Work order: Look through the material below. Return exactly the lines from the one with "此示範對應至下列 Learn 內容：" through the one with "1. 在左側導覽面板中選取 **已指派角色**。", both included.

Data for this exercise:
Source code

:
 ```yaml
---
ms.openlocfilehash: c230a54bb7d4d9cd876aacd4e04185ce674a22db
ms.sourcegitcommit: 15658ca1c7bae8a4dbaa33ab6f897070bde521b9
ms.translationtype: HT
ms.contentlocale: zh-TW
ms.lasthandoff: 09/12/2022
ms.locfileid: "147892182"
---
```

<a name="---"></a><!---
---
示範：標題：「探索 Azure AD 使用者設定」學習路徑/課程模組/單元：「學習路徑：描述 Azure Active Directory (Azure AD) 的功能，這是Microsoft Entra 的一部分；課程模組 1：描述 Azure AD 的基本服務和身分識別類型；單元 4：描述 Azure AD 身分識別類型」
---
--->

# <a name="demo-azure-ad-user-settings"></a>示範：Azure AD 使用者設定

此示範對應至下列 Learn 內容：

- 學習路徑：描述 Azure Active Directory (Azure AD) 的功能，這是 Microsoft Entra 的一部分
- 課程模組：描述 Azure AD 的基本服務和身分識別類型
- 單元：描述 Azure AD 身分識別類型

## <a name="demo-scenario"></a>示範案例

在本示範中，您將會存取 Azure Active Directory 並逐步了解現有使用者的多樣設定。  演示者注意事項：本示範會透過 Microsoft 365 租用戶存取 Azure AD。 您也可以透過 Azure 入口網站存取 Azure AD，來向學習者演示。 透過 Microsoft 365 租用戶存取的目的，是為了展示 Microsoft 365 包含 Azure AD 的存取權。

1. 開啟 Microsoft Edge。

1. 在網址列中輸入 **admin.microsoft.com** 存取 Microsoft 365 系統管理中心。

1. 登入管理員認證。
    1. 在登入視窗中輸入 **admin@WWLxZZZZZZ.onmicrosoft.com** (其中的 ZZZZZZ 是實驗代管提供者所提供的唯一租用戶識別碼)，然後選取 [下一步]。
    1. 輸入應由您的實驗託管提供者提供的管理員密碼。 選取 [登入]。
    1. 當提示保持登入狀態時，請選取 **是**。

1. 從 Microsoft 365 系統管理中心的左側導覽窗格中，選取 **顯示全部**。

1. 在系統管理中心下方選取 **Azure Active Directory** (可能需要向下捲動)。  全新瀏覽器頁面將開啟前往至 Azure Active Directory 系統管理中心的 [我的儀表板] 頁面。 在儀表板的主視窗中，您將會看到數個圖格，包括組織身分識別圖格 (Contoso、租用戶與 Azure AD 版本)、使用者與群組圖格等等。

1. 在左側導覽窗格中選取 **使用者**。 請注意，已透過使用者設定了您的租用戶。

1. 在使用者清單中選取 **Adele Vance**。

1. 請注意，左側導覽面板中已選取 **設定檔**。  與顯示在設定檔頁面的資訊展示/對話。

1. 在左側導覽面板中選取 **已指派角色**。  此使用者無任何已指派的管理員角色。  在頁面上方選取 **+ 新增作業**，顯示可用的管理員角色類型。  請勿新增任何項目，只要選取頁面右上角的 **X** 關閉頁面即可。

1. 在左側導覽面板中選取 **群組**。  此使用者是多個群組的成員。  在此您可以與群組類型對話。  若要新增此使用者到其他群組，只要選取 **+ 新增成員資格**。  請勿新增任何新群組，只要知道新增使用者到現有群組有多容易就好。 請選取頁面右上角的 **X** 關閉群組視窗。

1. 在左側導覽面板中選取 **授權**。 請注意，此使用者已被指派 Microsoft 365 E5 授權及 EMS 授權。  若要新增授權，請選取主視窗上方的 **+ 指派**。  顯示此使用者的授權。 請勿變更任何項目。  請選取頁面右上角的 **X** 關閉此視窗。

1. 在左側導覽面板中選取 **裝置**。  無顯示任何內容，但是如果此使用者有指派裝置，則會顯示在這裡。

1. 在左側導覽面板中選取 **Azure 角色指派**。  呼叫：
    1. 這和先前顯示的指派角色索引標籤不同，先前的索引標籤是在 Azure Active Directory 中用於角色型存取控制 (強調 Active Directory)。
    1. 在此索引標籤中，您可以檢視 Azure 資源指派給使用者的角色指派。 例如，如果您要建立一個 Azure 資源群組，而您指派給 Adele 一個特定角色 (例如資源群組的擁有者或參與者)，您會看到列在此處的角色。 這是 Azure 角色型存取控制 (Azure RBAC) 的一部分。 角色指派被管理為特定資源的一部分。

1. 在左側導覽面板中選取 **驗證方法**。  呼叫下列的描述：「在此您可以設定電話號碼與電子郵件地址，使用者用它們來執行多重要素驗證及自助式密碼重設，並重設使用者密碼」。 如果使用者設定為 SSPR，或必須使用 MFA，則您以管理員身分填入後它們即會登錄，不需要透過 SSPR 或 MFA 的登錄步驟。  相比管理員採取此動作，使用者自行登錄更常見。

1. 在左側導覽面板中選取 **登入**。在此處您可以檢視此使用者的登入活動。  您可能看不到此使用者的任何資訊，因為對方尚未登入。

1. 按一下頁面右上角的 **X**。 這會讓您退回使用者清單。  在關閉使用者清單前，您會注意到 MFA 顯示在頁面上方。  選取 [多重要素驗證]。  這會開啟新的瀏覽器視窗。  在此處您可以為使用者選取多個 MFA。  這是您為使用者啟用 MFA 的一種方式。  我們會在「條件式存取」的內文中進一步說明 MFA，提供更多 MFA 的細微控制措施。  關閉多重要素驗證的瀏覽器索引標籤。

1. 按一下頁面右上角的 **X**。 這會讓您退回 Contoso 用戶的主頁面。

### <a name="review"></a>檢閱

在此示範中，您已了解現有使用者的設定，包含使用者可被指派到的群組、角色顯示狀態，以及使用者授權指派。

Task output:
此示範對應至下列 Learn 內容：

- 學習路徑：描述 Azure Active Directory (Azure AD) 的功能，這是 Microsoft Entra 的一部分
- 課程模組：描述 Azure AD 的基本服務和身分識別類型
- 單元：描述 Azure AD 身分識別類型

## <a name="demo-scenario"></a>示範案例

在本示範中，您將會存取 Azure Active Directory 並逐步了解現有使用者的多樣設定。  演示者注意事項：本示範會透過 Microsoft 365 租用戶存取 Azure AD。 您也可以透過 Azure 入口網站存取 Azure AD，來向學習者演示。 透過 Microsoft 365 租用戶存取的目的，是為了展示 Microsoft 365 包含 Azure AD 的存取權。

1. 開啟 Microsoft Edge。

1. 在網址列中輸入 **admin.microsoft.com** 存取 Microsoft 365 系統管理中心。

1. 登入管理員認證。
    1. 在登入視窗中輸入 **admin@WWLxZZZZZZ.onmicrosoft.com** (其中的 ZZZZZZ 是實驗代管提供者所提供的唯一租用戶識別碼)，然後選取 [下一步]。
    1. 輸入應由您的實驗託管提供者提供的管理員密碼。 選取 [登入]。
    1. 當提示保持登入狀態時，請選取 **是**。

1. 從 Microsoft 365 系統管理中心的左側導覽窗格中，選取 **顯示全部**。

1. 在系統管理中心下方選取 **Azure Active Directory** (可能需要向下捲動)。  全新瀏覽器頁面將開啟前往至 Azure Active Directory 系統管理中心的 [我的儀表板] 頁面。 在儀表板的主視窗中，您將會看到數個圖格，包括組織身分識別圖格 (Contoso、租用戶與 Azure AD 版本)、使用者與群組圖格等等。

1. 在左側導覽窗格中選取 **使用者**。 請注意，已透過使用者設定了您的租用戶。

1. 在使用者清單中選取 **Adele Vance**。

1. 請注意，左側導覽面板中已選取 **設定檔**。  與顯示在設定檔頁面的資訊展示/對話。

1. 在左側導覽面板中選取 **已指派角色**。  此使用者無任何已指派的管理員角色。  在頁面上方選取 **+ 新增作業**，顯示可用的管理員角色類型。  請勿新增任何項目，只要選取頁面右上角的 **X** 關閉頁面即可。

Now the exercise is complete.